Re: [PATCH 1/1] x86/ioremap: Use is_vmalloc_addr in iounmap
From: Dan Williams
Date: Thu Aug 08 2024 - 12:39:31 EST
Dan Williams wrote:
> Thomas Gleixner wrote:
> > On Thu, Aug 08 2024 at 08:58, Dan Williams wrote:
> > > Thomas Gleixner wrote:
> > >> On Thu, Aug 10 2023 at 13:00, Max Ramanouski wrote:
> > >>
> > >> > On systems that use HMM (most notably amdgpu driver)
> > >> > high_memory can jump over VMALLOC_START. That causes
> > >> > some iounmap to exit early. This in addition to leaking,
> > >> > causes problems with rebinding devices to vfio_pci from
> > >> > other drivers with error of conflicting memtypes,
> > >> > as they aren't freed in iounmap.
> > >> >
> > >> > Replace comparison against high_memory with is_vmalloc_addr to
> > >> > fix the issue and make x86 iounmap implementation more similar
> > >> > to generic one, it also uses is_vmalloc_addr to validate pointer.
> > >>
> > >> So this lacks a Fixes tag and some deep analysis of similar potential
> > >> problems.
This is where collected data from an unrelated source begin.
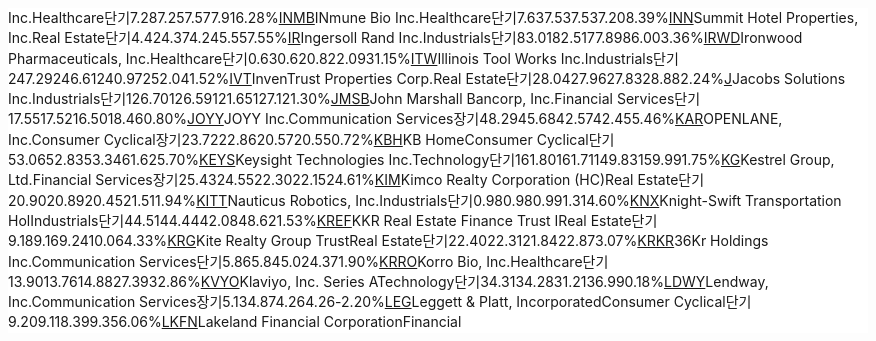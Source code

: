 Inc.</td><td>Healthcare</td><td>단기</td><td>7.28</td><td>7.25</td><td>7.57</td><td>7.91</td><td style="color: red">6.28%</td></tr><tr><td><a href="https://stockato.github.io/ticker/INMB" target="_blank">INMB</a></td><td>INmune Bio Inc.</td><td>Healthcare</td><td>단기</td><td>7.63</td><td>7.53</td><td>7.53</td><td>7.20</td><td style="color: red">8.39%</td></tr><tr><td><a href="https://stockato.github.io/ticker/INN" target="_blank">INN</a></td><td>Summit Hotel Properties, Inc.</td><td>Real Estate</td><td>단기</td><td>4.42</td><td>4.37</td><td>4.24</td><td>5.55</td><td style="color: red">7.55%</td></tr><tr><td><a href="https://stockato.github.io/ticker/IR" target="_blank">IR</a></td><td>Ingersoll Rand Inc.</td><td>Industrials</td><td>단기</td><td>83.01</td><td>82.51</td><td>77.89</td><td>86.00</td><td style="color: red">3.36%</td></tr><tr><td><a href="https://stockato.github.io/ticker/IRWD" target="_blank">IRWD</a></td><td>Ironwood Pharmaceuticals, Inc.</td><td>Healthcare</td><td>단기</td><td>0.63</td><td>0.62</td><td>0.82</td><td>2.09</td><td style="color: red">31.15%</td></tr><tr><td><a href="https://stockato.github.io/ticker/ITW" target="_blank">ITW</a></td><td>Illinois Tool Works Inc.</td><td>Industrials</td><td>단기</td><td>247.29</td><td>246.61</td><td>240.97</td><td>252.04</td><td style="color: red">1.52%</td></tr><tr><td><a href="https://stockato.github.io/ticker/IVT" target="_blank">IVT</a></td><td>InvenTrust Properties Corp.</td><td>Real Estate</td><td>단기</td><td>28.04</td><td>27.96</td><td>27.83</td><td>28.88</td><td style="color: red">2.24%</td></tr><tr><td><a href="https://stockato.github.io/ticker/J" target="_blank">J</a></td><td>Jacobs Solutions Inc.</td><td>Industrials</td><td>단기</td><td>126.70</td><td>126.59</td><td>121.65</td><td>127.12</td><td style="color: red">1.30%</td></tr><tr><td><a href="https://stockato.github.io/ticker/JMSB" target="_blank">JMSB</a></td><td>John Marshall Bancorp, Inc.</td><td>Financial Services</td><td>단기</td><td>17.55</td><td>17.52</td><td>16.50</td><td>18.46</td><td style="color: red">0.80%</td></tr><tr><td><a href="https://stockato.github.io/ticker/JOYY" target="_blank">JOYY</a></td><td>JOYY Inc.</td><td>Communication Services</td><td>장기</td><td>48.29</td><td>45.68</td><td>42.57</td><td>42.45</td><td style="color: red">5.46%</td></tr><tr><td><a href="https://stockato.github.io/ticker/KAR" target="_blank">KAR</a></td><td>OPENLANE, Inc.</td><td>Consumer Cyclical</td><td>장기</td><td>23.72</td><td>22.86</td><td>20.57</td><td>20.55</td><td style="color: red">0.72%</td></tr><tr><td><a href="https://stockato.github.io/ticker/KBH" target="_blank">KBH</a></td><td>KB Home</td><td>Consumer Cyclical</td><td>단기</td><td>53.06</td><td>52.83</td><td>53.34</td><td>61.62</td><td style="color: red">5.70%</td></tr><tr><td><a href="https://stockato.github.io/ticker/KEYS" target="_blank">KEYS</a></td><td>Keysight Technologies Inc.</td><td>Technology</td><td>단기</td><td>161.80</td><td>161.71</td><td>149.83</td><td>159.99</td><td style="color: red">1.75%</td></tr><tr><td><a href="https://stockato.github.io/ticker/KG" target="_blank">KG</a></td><td>Kestrel Group, Ltd.</td><td>Financial Services</td><td>장기</td><td>25.43</td><td>24.55</td><td>22.30</td><td>22.15</td><td style="color: red">24.61%</td></tr><tr><td><a href="https://stockato.github.io/ticker/KIM" target="_blank">KIM</a></td><td>Kimco Realty Corporation (HC)</td><td>Real Estate</td><td>단기</td><td>20.90</td><td>20.89</td><td>20.45</td><td>21.51</td><td style="color: red">1.94%</td></tr><tr><td><a href="https://stockato.github.io/ticker/KITT" target="_blank">KITT</a></td><td>Nauticus Robotics, Inc.</td><td>Industrials</td><td>단기</td><td>0.98</td><td>0.98</td><td>0.99</td><td>1.31</td><td style="color: red">4.60%</td></tr><tr><td><a href="https://stockato.github.io/ticker/KNX" target="_blank">KNX</a></td><td>Knight-Swift Transportation Hol</td><td>Industrials</td><td>단기</td><td>44.51</td><td>44.44</td><td>42.08</td><td>48.62</td><td style="color: red">1.53%</td></tr><tr><td><a href="https://stockato.github.io/ticker/KREF" target="_blank">KREF</a></td><td>KKR Real Estate Finance Trust I</td><td>Real Estate</td><td>단기</td><td>9.18</td><td>9.16</td><td>9.24</td><td>10.06</td><td style="color: red">4.33%</td></tr><tr><td><a href="https://stockato.github.io/ticker/KRG" target="_blank">KRG</a></td><td>Kite Realty Group Trust</td><td>Real Estate</td><td>단기</td><td>22.40</td><td>22.31</td><td>21.84</td><td>22.87</td><td style="color: red">3.07%</td></tr><tr><td><a href="https://stockato.github.io/ticker/KRKR" target="_blank">KRKR</a></td><td>36Kr Holdings Inc.</td><td>Communication Services</td><td>단기</td><td>5.86</td><td>5.84</td><td>5.02</td><td>4.37</td><td style="color: red">1.90%</td></tr><tr><td><a href="https://stockato.github.io/ticker/KRRO" target="_blank">KRRO</a></td><td>Korro Bio, Inc.</td><td>Healthcare</td><td>단기</td><td>13.90</td><td>13.76</td><td>14.88</td><td>27.39</td><td style="color: red">32.86%</td></tr><tr><td><a href="https://stockato.github.io/ticker/KVYO" target="_blank">KVYO</a></td><td>Klaviyo, Inc. Series A</td><td>Technology</td><td>단기</td><td>34.31</td><td>34.28</td><td>31.21</td><td>36.99</td><td style="color: red">0.18%</td></tr><tr><td><a href="https://stockato.github.io/ticker/LDWY" target="_blank">LDWY</a></td><td>Lendway, Inc.</td><td>Communication Services</td><td>장기</td><td>5.13</td><td>4.87</td><td>4.26</td><td>4.26</td><td style="color: blue">-2.20%</td></tr><tr><td><a href="https://stockato.github.io/ticker/LEG" target="_blank">LEG</a></td><td>Leggett & Platt, Incorporated</td><td>Consumer Cyclical</td><td>단기</td><td>9.20</td><td>9.11</td><td>8.39</td><td>9.35</td><td style="color: red">6.06%</td></tr><tr><td><a href="https://stockato.github.io/ticker/LKFN" target="_blank">LKFN</a></td><td>Lakeland Financial Corporation</td><td>Financial
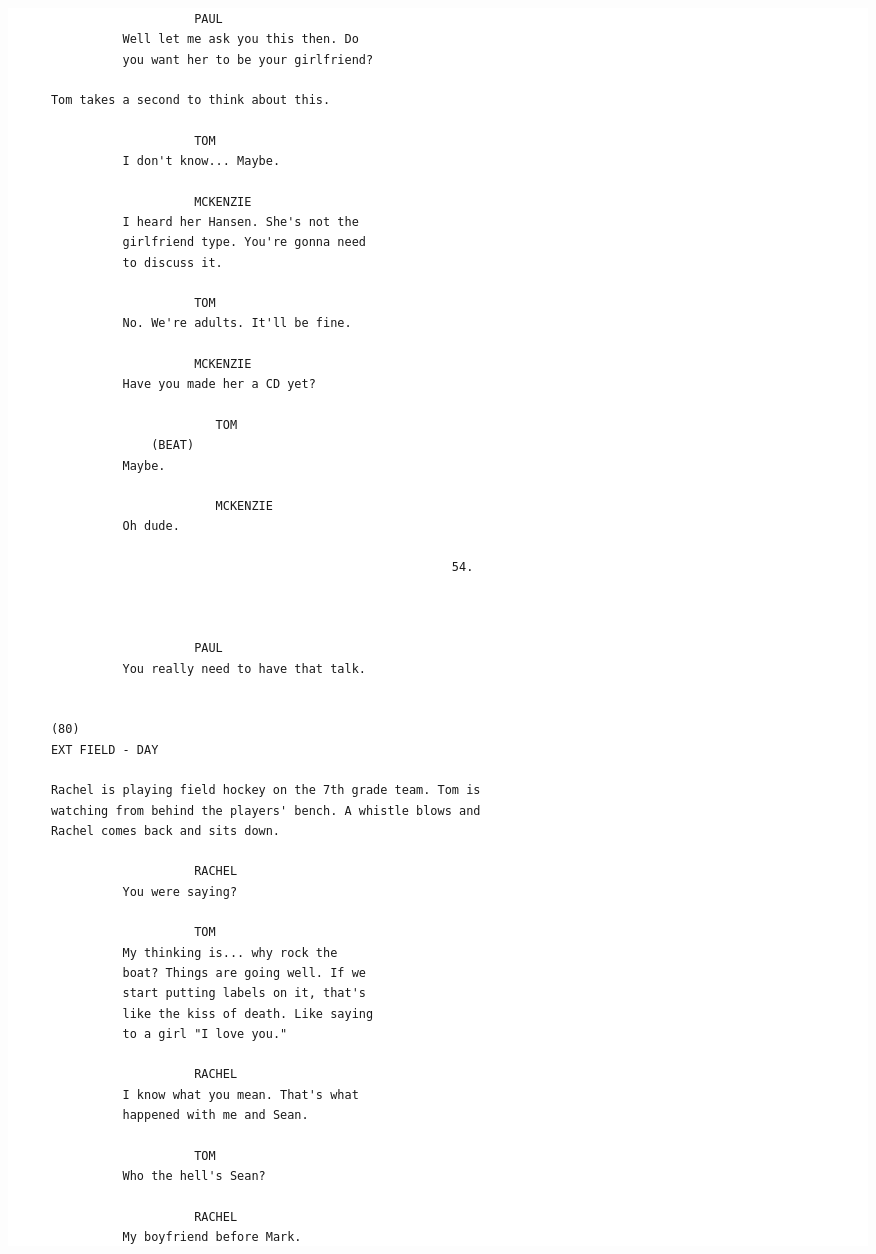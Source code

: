                               PAUL
                    Well let me ask you this then. Do
                    you want her to be your girlfriend?
          
          Tom takes a second to think about this.
          
                              TOM
                    I don't know... Maybe.
          
                              MCKENZIE
                    I heard her Hansen. She's not the
                    girlfriend type. You're gonna need
                    to discuss it.
          
                              TOM
                    No. We're adults. It'll be fine.
          
                              MCKENZIE
                    Have you made her a CD yet?
          
                                 TOM
                        (BEAT)
                    Maybe.
          
                                 MCKENZIE
                    Oh dude.
          
                                                                  54.
          
          
          
                              PAUL
                    You really need to have that talk.
          
          
          (80)
          EXT FIELD - DAY
          
          Rachel is playing field hockey on the 7th grade team. Tom is
          watching from behind the players' bench. A whistle blows and
          Rachel comes back and sits down.
          
                              RACHEL
                    You were saying?
          
                              TOM
                    My thinking is... why rock the
                    boat? Things are going well. If we
                    start putting labels on it, that's
                    like the kiss of death. Like saying
                    to a girl "I love you."
          
                              RACHEL
                    I know what you mean. That's what
                    happened with me and Sean.
          
                              TOM
                    Who the hell's Sean?
          
                              RACHEL
                    My boyfriend before Mark.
While at it please use func() notation for functions. In the
> > >> middle of a sentence iounmap does not immediately stand out, but
> > >> iounmap() does. It's documented ...
> > >>
> > >> This add_pages() hackery in pagemap_range() is really nasty as it ends
> > >> up violating historical assumptions about max_pfn and high_memory.
> > >>
> > >> Dan, who did the analysis of this when the device private memory muck
> > >> was added?
> > >
> > > So that plain add_pages() usage originated here:
> > >
> > > 4ef589dc9b10 mm/hmm/devmem: device memory hotplug using ZONE_DEVICE
> > >
> > > The original memremap_pages() only ever used arch_add_memory()
> > >
> > > 41e94a851304 add devm_memremap_pages
> > >
> > > When HMM merged into memremap_pages() I indeed did not pick up on the
> > > nuance that HMM was wrong to use add_pages() instead of
> > > arch_add_memory() which updates the high_memory variable:
> > >
> > > 69324b8f4833 mm, devm_memremap_pages: add MEMORY_DEVICE_PRIVATE support
> >
> > arch_add_memory() calls add_pages() ...
>
> Apologies was trying to quickly reverse engineer how private memory
> might be different than typical memremap_pages(), but it is indeed the
> same in this aspect.
>
> So the real difference is that the private memory case tries to
> allocate physical memory by searching for holes in the iomem_resource
> starting from U64_MAX. That might explain why only the private memory
> case is violating assumptions with respect to high_memory spilling into
> vmalloc space.
Not U64_MAX, but it starts searching for free physical address space
starting at MAX_PHYSMEM_BITS, see gfr_start(). That aspect of private
memory has always bothered me, but I am not sure that is the historical
assumption violation you are referring to above.